With our very early start, we headed to the Boulders.  We learned to appreciate Clive and Charmagne suggesting such an early start as we were one of the first groups here and had the park to ourselves for a while.  Like dolphins, you could watch these penguins all day long.  Very different than the penguins in Antartica and Ushuaia but entertaining all the same.  The gate Mickey is standing by is made of whale jaw bones, since 1898, reminiscent of the importance of the whaling industry at the time.  It has since been replaced from a whale corpse that washed up on shore in 2015.  Some of the original fragments remain, along with some vertebrae.














After frolicking with the penguins, we headed to the Cape of Good Hope Lighthouse.  The discovery of the cape opened the first all-water route from Europe to Asia.  The first recorded sighting was in 1488 by Portuguese explorer Bartolomeu Diaz.  Check out the sculpture of the monkeys - they are all over this park and can be quite mischievous and also can be disturbing.  We looked for them but only saw their "poop" as indicators that they were around.   We took a tram to the mid-point, I walked maybe halfway up to the lighthouse, Mickey and others in our group made it to the top.













The scenery around the lighthouse was stunning, so I took pictures while Mickey hiked up to the top.


These photos are looking straight down to the water, the lower right is a side shot of the mountain that the lighthouse stands on.  again, our timing was impeccable, as we were leaving 5 big Royal tour busses pulled up - safe from the crowds again.


Obligatory group picture at the most south-western point of the African continent.


Lots of ostriches - who'd a thought?



The scenery is absolutely breathtaking around Cape Town, and when you think you've seen it all, our hosts take us to another remarkable spot - and provide a picnic lunch, including wine and beer.  Doesn't get much better than that.  Here we are at the picture frame for Chapman Peak.  No worries for big groups - the tours don't come here.  Getting to this spot was like driving the Pacific Coast Highway, right along the coastline.





We found our new Karen and Doug.  It's Karen and Shel!!







And now off to Table Mountain, which is a flat-topped mountain forming a prominent landmark overlooking the city of Cape Town.  You can take a cable car to the top, or hike if you are so inclined.  The cable car was one of the steepest I have ever been on, and what was interesting, is the floor rotated around on the way up (and down) so everyone got great views as we headed to the peak.  If you were right by the glass, it was a bit unnerving to look down.

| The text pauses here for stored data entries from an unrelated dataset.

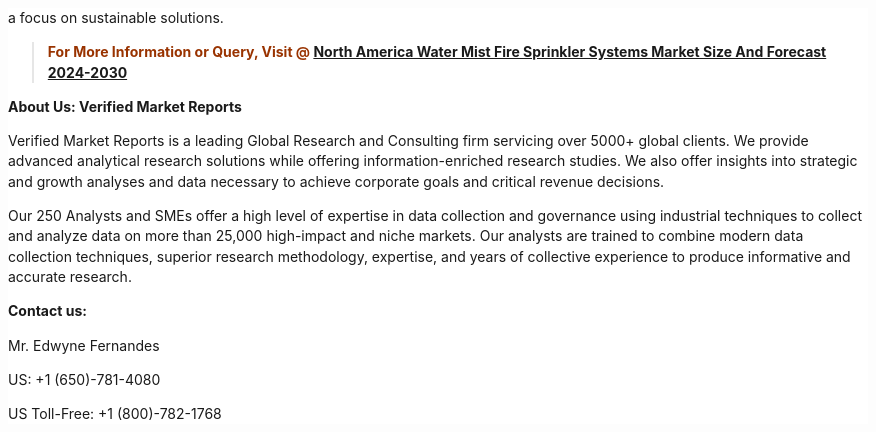 a focus on sustainable solutions.</p></body></html></p><blockquote><p><span style="color: #993300;"><strong>For More Information or Query, Visit @ <a href="https://www.verifiedmarketreports.com/product/water-mist-fire-sprinkler-systems-market/">North America Water Mist Fire Sprinkler Systems Market Size And Forecast 2024-2030</a></strong></span></p></blockquote><p><strong>About Us: Verified Market Reports</strong></p><p>Verified Market Reports is a leading Global Research and Consulting firm servicing over 5000+ global clients. We provide advanced analytical research solutions while offering information-enriched research studies. We also offer insights into strategic and growth analyses and data necessary to achieve corporate goals and critical revenue decisions.</p><p>Our 250 Analysts and SMEs offer a high level of expertise in data collection and governance using industrial techniques to collect and analyze data on more than 25,000 high-impact and niche markets. Our analysts are trained to combine modern data collection techniques, superior research methodology, expertise, and years of collective experience to produce informative and accurate research.</p><p><strong>Contact us:</strong></p><p>Mr. Edwyne Fernandes</p><p>US: +1 (650)-781-4080</p><p>US Toll-Free: +1 (800)-782-1768</p>
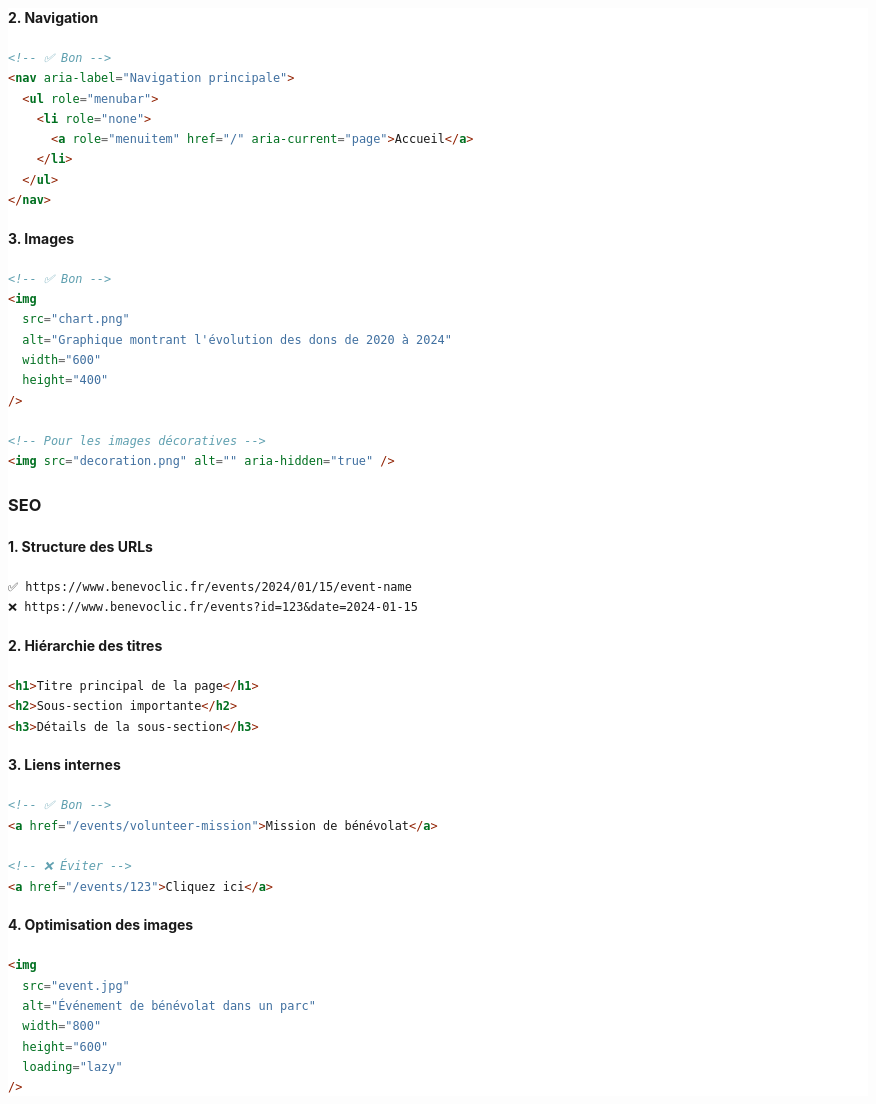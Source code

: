 #### 2. Navigation
```html
<!-- ✅ Bon -->
<nav aria-label="Navigation principale">
  <ul role="menubar">
    <li role="none">
      <a role="menuitem" href="/" aria-current="page">Accueil</a>
    </li>
  </ul>
</nav>
```

#### 3. Images
```html
<!-- ✅ Bon -->
<img 
  src="chart.png" 
  alt="Graphique montrant l'évolution des dons de 2020 à 2024"
  width="600"
  height="400"
/>

<!-- Pour les images décoratives -->
<img src="decoration.png" alt="" aria-hidden="true" />
```

### SEO

#### 1. Structure des URLs
```
✅ https://www.benevoclic.fr/events/2024/01/15/event-name
❌ https://www.benevoclic.fr/events?id=123&date=2024-01-15
```

#### 2. Hiérarchie des titres
```html
<h1>Titre principal de la page</h1>
<h2>Sous-section importante</h2>
<h3>Détails de la sous-section</h3>
```

#### 3. Liens internes
```html
<!-- ✅ Bon -->
<a href="/events/volunteer-mission">Mission de bénévolat</a>

<!-- ❌ Éviter -->
<a href="/events/123">Cliquez ici</a>
```

#### 4. Optimisation des images
```html
<img 
  src="event.jpg" 
  alt="Événement de bénévolat dans un parc"
  width="800"
  height="600"
  loading="lazy"
/>
```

Views from the top, remarkable, and we were there in the late afternoon so wonderful lighting.  The picture in the lower left is Robben Island Prison, where Nelson Mandla was held from 1964 to 1982, from there he went to Pollsmoor until 1988 when he was again transferred to Verster Prison until his release in 1990.  That's 27 years for his stand on apartheid.  



From there, we went to a local crafts market and picked up a few souvenirs and Mickey bought some alcohol - I think we will be opening an international liquor store at the rate we are going... One last stop at the Cape Town sign, and then rushed back to the ship.  

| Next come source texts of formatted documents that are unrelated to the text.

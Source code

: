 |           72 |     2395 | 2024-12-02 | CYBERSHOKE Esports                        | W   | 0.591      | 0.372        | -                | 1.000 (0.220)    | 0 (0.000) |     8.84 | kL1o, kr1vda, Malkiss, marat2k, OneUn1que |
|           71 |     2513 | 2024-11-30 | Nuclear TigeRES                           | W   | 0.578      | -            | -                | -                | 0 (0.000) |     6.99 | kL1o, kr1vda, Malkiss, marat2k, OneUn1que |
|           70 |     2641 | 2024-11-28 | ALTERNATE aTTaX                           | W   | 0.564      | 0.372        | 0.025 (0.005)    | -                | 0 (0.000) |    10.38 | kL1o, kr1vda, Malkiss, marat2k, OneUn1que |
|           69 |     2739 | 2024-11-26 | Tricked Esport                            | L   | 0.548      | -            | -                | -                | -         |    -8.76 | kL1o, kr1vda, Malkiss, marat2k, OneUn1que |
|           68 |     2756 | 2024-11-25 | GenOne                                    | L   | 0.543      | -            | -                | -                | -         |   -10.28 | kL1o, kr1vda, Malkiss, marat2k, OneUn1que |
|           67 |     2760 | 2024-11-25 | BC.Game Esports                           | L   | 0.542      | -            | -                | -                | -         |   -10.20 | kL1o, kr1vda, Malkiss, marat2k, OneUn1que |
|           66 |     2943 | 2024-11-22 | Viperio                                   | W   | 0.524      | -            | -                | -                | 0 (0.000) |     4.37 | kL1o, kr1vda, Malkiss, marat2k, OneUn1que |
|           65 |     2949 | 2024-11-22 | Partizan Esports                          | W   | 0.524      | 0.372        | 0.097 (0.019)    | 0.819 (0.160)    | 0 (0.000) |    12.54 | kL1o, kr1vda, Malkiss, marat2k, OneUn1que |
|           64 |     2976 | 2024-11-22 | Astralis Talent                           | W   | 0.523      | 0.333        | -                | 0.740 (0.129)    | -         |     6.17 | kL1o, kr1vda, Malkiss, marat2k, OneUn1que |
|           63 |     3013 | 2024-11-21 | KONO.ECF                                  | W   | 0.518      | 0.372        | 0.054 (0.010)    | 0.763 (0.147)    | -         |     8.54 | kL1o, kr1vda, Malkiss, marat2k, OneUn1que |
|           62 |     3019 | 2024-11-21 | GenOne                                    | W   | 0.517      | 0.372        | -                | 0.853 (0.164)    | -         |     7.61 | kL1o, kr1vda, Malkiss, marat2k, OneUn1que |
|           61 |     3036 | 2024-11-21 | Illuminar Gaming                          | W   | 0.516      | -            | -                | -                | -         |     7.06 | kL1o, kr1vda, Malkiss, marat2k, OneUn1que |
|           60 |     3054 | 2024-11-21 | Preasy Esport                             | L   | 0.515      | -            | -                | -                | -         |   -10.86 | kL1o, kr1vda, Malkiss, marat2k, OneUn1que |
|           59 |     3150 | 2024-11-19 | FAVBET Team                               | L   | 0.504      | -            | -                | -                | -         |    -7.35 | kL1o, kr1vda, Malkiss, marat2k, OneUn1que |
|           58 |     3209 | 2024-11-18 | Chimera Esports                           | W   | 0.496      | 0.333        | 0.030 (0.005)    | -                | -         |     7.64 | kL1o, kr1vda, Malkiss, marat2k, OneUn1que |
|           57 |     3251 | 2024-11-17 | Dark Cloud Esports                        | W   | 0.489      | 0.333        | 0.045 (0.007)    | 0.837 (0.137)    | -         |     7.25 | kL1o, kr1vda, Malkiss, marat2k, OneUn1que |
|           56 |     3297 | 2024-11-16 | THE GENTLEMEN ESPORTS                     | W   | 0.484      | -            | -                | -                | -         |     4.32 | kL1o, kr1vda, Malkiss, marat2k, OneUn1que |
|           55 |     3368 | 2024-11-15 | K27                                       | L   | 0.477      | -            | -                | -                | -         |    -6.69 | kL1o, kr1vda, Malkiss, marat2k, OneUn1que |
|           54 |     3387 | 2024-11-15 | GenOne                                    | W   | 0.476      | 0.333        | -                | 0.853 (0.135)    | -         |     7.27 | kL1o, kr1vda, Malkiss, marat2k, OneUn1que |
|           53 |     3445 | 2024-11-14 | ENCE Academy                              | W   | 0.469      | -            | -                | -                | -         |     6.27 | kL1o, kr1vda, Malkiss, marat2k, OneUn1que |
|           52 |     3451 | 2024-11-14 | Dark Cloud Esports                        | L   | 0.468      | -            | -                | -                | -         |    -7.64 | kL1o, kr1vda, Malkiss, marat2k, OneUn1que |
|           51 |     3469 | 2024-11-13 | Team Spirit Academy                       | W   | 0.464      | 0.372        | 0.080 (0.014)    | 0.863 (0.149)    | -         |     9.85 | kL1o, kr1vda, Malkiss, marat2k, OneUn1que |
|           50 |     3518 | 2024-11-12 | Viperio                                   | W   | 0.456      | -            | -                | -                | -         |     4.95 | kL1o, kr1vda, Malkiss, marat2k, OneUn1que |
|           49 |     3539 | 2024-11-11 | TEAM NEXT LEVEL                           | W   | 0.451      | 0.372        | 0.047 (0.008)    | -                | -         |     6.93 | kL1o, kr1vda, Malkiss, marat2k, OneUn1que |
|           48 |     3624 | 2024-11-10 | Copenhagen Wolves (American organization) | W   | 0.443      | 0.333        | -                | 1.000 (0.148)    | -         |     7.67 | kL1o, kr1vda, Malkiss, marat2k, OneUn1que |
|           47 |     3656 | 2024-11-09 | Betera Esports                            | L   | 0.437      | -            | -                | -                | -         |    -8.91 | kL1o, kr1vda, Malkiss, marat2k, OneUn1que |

An unbelievable day in Cape Town, that we would never have enjoyed on a mega tour, so thank you so much to Clive and Charmagne.  They have a career ahead of them if they want....This i a city we would come back to, as I believe we just saw a bit of it.  Cape Town is having its political challenges as we all do - big election coming up after we left.  The controlling party appears to be losing its grip and the people are fed up with them.  We did find out that the incumbent party lost, so will be interesting to see what reforms happen.  Our hosts told us a lot of corruption in the capital.